▼

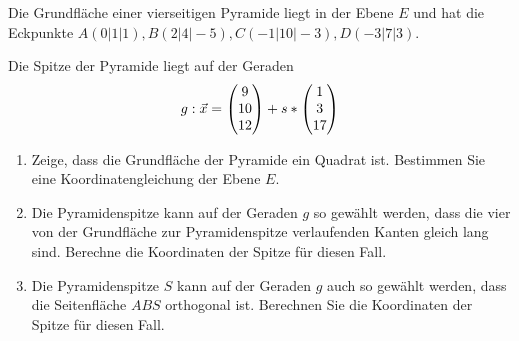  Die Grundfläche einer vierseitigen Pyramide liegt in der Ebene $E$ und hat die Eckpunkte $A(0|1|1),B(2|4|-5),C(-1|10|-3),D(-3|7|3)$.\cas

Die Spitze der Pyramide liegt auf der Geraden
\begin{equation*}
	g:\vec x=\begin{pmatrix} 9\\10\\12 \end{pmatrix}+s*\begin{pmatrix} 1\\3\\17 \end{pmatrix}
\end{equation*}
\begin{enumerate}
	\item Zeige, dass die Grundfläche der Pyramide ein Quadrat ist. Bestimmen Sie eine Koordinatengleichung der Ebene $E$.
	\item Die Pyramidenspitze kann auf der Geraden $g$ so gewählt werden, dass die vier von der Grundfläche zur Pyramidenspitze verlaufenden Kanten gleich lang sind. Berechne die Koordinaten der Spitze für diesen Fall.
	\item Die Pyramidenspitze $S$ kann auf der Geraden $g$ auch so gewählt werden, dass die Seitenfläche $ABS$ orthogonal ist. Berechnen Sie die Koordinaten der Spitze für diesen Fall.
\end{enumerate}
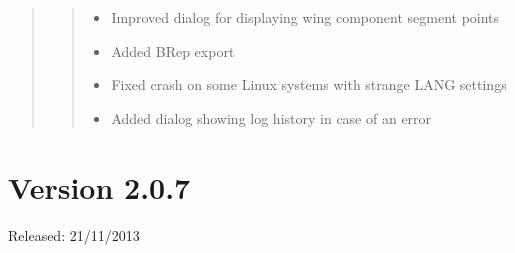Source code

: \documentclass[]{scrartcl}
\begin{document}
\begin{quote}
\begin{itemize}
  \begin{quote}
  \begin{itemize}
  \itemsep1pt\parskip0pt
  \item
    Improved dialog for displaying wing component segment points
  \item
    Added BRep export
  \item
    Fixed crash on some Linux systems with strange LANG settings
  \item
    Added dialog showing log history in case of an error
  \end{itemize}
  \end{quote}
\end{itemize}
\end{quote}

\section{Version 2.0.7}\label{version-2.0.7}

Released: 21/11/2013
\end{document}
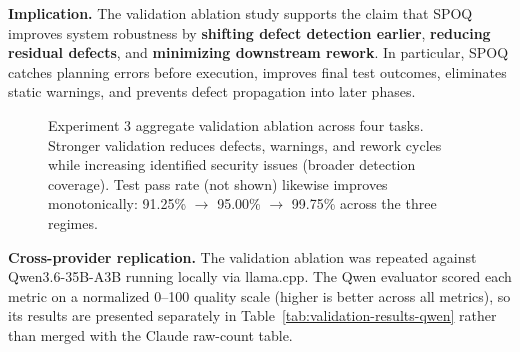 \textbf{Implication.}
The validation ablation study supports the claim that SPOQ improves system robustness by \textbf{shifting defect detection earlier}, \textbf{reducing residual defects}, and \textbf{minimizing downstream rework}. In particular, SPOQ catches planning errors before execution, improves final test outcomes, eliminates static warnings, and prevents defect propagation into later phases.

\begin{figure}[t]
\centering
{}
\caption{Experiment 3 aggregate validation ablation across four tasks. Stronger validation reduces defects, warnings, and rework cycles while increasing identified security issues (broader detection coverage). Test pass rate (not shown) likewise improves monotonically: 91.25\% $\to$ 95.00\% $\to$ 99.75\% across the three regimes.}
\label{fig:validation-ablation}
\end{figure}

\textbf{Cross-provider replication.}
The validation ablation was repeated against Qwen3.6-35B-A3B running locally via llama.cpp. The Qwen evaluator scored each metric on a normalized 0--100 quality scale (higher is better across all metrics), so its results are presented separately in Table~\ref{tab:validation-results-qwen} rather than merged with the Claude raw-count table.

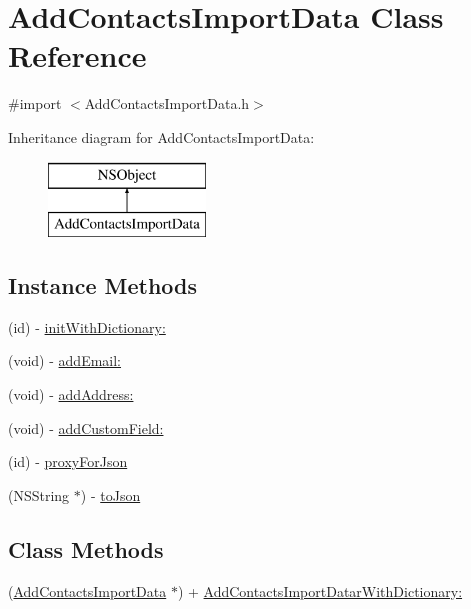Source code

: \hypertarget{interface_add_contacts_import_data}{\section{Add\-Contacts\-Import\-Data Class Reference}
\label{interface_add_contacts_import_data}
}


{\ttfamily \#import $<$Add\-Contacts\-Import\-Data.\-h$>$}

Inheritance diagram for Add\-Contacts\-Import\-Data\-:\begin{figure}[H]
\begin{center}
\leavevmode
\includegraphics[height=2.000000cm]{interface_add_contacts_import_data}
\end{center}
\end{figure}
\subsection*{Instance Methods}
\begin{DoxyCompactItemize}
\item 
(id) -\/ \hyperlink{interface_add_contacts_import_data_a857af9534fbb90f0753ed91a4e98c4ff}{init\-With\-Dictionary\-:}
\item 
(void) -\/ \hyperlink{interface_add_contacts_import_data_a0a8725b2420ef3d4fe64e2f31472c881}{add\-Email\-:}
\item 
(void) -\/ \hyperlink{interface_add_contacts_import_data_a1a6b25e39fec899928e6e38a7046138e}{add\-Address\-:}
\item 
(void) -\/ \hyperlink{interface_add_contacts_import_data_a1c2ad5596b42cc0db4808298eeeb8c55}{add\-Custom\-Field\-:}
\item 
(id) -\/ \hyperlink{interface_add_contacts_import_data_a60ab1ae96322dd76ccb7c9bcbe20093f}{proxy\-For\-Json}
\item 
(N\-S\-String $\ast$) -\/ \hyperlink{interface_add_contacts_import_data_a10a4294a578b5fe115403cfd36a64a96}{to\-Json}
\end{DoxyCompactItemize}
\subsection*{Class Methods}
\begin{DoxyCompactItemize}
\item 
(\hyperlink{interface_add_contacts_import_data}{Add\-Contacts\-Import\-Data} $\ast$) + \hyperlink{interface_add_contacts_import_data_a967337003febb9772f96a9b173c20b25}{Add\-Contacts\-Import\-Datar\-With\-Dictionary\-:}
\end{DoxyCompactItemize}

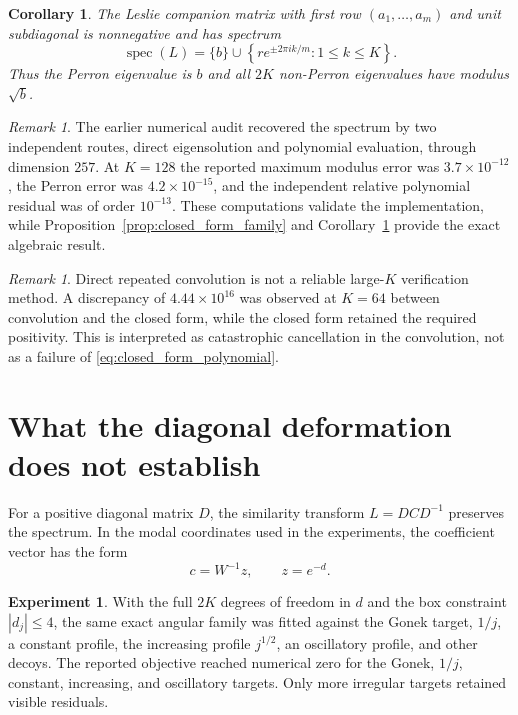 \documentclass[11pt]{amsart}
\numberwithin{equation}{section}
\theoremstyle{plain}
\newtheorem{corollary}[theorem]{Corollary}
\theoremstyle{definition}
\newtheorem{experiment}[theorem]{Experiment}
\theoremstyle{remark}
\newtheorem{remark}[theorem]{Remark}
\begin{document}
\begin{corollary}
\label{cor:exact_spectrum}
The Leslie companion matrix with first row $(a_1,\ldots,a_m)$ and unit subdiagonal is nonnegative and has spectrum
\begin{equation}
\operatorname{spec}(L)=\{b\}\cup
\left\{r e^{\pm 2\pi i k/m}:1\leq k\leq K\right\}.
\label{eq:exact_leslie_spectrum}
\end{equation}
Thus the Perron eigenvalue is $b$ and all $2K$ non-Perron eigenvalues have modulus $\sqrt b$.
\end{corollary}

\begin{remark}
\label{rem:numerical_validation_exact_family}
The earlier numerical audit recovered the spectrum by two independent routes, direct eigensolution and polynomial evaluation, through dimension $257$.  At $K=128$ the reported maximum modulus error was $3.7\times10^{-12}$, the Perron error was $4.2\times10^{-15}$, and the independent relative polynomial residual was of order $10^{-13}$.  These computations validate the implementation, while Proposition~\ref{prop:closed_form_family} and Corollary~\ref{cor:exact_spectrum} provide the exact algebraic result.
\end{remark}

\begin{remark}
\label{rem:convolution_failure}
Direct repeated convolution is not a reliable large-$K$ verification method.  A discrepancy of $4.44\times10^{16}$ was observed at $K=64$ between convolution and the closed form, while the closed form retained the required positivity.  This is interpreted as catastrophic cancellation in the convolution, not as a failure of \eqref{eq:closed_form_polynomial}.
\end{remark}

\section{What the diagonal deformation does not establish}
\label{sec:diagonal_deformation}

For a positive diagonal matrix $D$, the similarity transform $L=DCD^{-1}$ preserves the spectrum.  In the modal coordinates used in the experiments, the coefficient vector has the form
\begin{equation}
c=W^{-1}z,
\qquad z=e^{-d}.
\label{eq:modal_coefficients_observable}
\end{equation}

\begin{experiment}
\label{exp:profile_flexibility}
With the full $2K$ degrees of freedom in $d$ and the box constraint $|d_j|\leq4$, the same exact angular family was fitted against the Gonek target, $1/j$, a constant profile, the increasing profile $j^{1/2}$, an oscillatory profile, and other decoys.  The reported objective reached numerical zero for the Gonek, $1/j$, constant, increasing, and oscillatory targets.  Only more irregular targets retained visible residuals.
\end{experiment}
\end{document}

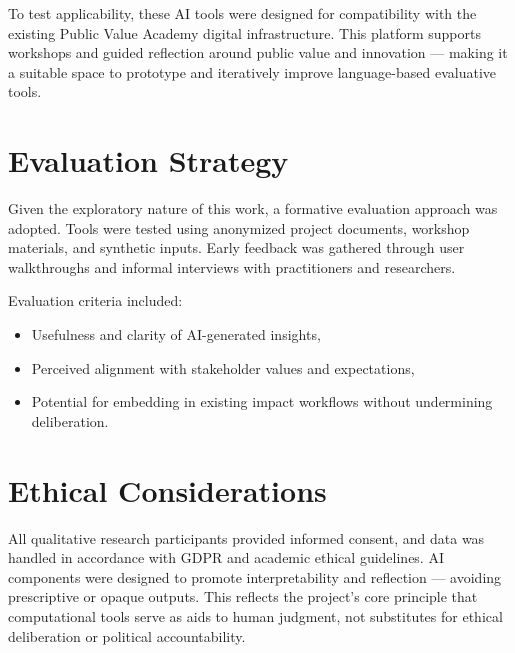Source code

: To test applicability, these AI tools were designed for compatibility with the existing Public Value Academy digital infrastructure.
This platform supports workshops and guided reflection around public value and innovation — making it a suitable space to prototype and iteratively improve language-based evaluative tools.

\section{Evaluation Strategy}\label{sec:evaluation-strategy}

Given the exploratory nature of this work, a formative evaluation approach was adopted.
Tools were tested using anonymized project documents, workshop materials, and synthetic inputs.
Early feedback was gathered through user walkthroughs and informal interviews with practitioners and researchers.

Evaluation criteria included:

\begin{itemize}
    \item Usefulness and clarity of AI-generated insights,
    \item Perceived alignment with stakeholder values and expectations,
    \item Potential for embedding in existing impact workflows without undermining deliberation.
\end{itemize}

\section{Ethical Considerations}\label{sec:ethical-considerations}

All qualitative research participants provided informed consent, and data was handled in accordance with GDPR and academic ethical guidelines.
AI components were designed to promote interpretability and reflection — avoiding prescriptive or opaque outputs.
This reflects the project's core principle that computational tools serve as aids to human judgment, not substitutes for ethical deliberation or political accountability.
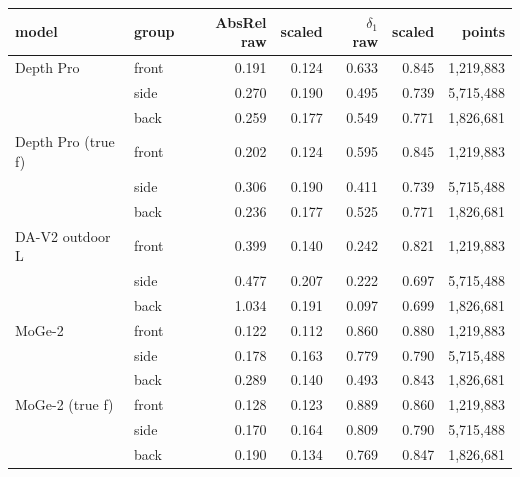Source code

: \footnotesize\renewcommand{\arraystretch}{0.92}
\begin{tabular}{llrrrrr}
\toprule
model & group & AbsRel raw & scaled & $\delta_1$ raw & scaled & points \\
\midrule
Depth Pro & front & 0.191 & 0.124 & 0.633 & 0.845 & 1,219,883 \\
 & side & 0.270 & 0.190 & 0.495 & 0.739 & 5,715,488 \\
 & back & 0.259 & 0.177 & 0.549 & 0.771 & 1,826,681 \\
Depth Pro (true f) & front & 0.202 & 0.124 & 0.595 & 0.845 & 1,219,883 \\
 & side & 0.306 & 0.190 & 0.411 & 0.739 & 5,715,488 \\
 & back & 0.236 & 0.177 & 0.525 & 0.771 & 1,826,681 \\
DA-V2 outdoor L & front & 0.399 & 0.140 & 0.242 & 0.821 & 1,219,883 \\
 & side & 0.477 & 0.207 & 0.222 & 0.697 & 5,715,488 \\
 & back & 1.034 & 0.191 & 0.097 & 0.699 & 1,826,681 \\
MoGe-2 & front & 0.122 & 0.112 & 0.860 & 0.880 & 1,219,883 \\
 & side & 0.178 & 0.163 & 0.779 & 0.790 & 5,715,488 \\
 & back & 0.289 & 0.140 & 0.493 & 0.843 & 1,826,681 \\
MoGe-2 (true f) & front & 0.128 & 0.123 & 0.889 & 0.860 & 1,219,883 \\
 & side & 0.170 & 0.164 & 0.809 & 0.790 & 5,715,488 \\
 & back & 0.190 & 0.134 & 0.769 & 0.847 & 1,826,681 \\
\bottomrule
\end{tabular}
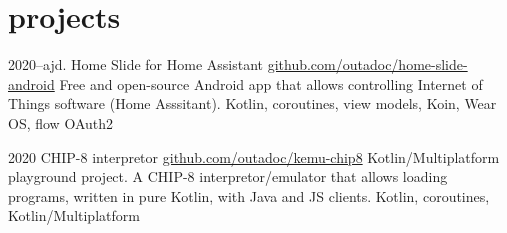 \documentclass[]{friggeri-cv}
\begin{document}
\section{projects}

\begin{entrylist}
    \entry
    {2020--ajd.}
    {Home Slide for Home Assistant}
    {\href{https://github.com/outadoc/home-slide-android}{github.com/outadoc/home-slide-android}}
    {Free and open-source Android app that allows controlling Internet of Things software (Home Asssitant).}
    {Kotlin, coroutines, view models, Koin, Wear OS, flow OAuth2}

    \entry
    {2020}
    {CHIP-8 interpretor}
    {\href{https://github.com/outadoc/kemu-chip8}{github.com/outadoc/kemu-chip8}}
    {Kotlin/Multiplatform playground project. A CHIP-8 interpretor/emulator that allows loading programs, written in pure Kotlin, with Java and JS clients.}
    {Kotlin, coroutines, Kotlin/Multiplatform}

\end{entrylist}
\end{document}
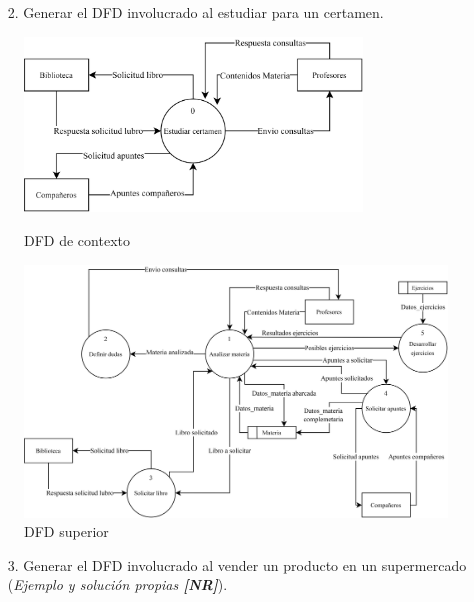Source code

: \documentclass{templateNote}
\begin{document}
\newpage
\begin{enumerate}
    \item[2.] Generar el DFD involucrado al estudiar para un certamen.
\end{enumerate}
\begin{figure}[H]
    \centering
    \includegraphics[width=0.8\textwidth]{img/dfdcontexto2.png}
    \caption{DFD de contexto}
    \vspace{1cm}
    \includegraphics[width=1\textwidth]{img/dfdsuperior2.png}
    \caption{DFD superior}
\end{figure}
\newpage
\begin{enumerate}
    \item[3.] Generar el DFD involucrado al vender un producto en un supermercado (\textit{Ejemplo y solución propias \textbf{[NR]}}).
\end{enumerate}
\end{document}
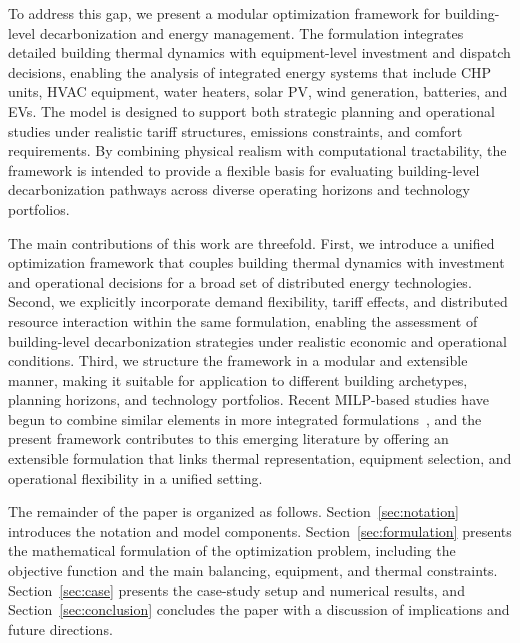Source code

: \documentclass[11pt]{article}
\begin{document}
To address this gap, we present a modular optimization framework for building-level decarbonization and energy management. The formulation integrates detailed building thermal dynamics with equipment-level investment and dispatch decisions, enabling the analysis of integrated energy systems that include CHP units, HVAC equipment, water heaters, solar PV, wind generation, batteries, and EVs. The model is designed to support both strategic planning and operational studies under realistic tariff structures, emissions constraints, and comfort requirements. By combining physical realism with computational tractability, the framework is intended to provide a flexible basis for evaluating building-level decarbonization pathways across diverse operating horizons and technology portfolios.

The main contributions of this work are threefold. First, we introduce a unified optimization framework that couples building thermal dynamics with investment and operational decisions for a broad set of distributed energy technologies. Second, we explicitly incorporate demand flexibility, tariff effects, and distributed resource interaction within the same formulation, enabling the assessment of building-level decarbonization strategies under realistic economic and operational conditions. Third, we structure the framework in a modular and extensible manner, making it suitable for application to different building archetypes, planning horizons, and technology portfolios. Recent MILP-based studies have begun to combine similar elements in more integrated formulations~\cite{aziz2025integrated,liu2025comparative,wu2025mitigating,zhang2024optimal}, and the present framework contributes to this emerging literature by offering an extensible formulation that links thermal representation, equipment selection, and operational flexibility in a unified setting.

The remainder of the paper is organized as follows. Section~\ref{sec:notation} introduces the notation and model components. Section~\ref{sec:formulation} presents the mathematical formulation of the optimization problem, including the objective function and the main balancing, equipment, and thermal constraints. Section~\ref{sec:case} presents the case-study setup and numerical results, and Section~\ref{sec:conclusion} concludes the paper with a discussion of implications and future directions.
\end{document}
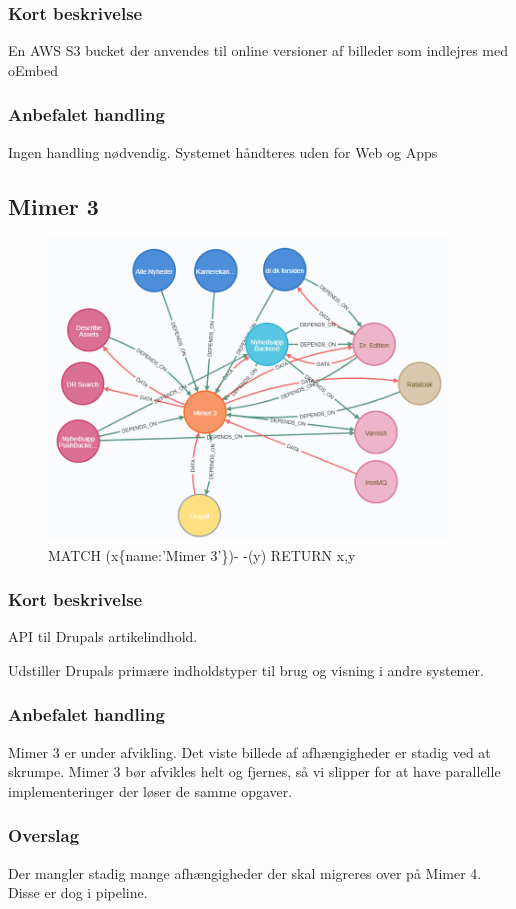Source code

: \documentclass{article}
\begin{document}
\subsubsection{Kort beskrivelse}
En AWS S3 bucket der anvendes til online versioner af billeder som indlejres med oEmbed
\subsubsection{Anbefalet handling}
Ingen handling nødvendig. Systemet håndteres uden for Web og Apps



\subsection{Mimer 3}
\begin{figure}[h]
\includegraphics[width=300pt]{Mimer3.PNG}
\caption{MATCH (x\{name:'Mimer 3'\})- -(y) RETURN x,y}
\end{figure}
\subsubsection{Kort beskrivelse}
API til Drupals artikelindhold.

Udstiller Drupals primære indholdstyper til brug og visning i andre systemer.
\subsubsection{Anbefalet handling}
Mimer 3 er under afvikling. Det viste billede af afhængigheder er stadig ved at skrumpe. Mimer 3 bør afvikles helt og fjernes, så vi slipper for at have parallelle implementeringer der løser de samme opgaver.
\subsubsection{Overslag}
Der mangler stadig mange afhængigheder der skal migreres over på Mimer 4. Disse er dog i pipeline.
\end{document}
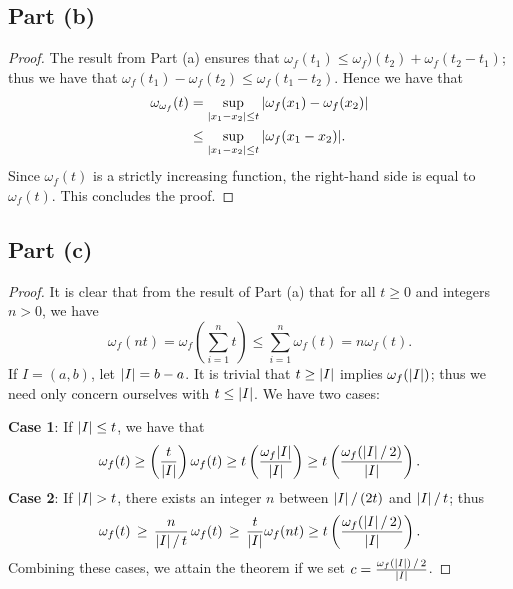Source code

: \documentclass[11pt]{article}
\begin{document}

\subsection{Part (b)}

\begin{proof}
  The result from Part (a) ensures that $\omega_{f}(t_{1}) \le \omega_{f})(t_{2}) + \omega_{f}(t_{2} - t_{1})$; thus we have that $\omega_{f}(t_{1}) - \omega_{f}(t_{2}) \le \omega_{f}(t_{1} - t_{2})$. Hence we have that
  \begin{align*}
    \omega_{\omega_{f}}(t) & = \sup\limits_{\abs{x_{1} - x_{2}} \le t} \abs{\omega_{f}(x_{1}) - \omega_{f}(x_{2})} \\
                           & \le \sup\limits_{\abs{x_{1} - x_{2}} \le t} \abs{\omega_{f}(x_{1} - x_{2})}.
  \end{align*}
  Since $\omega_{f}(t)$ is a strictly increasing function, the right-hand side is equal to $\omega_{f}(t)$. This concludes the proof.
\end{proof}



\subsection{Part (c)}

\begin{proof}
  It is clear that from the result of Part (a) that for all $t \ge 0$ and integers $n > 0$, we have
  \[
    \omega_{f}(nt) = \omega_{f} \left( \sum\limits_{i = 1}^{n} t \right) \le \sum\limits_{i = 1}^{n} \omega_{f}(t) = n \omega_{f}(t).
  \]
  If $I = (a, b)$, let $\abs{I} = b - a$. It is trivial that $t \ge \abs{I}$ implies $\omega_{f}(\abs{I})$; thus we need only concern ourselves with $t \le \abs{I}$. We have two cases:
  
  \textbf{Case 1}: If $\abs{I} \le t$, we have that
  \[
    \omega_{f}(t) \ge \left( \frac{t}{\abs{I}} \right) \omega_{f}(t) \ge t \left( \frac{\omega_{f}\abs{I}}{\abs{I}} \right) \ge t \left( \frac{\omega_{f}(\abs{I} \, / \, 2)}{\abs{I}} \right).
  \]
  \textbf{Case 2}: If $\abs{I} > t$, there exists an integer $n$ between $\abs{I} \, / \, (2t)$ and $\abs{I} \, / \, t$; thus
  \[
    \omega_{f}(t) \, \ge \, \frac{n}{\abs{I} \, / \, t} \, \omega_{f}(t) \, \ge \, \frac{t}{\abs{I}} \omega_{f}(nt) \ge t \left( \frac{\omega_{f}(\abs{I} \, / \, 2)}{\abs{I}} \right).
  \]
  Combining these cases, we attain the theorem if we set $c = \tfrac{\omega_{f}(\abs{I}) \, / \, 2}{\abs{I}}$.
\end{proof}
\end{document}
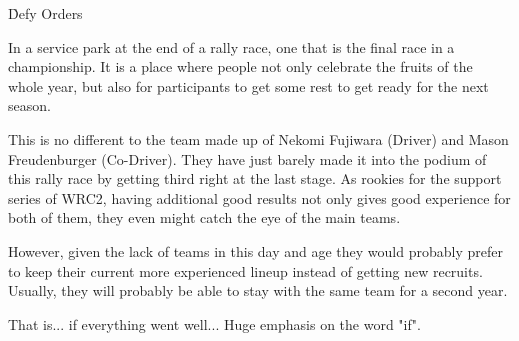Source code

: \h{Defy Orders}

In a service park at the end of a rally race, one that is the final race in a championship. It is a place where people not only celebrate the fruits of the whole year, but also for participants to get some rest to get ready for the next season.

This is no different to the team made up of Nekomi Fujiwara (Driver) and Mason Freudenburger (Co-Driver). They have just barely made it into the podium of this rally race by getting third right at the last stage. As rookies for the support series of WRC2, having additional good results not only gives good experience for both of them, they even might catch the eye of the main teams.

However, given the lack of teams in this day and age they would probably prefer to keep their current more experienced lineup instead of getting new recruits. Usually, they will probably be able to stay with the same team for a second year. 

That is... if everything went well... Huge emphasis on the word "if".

▲

◆ Assignment:
Which lines in the listing above include the string "true"? Copy each of them.

◆ Solution for this problem:
Depth Pro (true f) & front & 0.202 & 0.124 & 0.595 & 0.845 & 1,219,883 \\
MoGe-2 (true f) & front & 0.128 & 0.123 & 0.889 & 0.860 & 1,219,883 \\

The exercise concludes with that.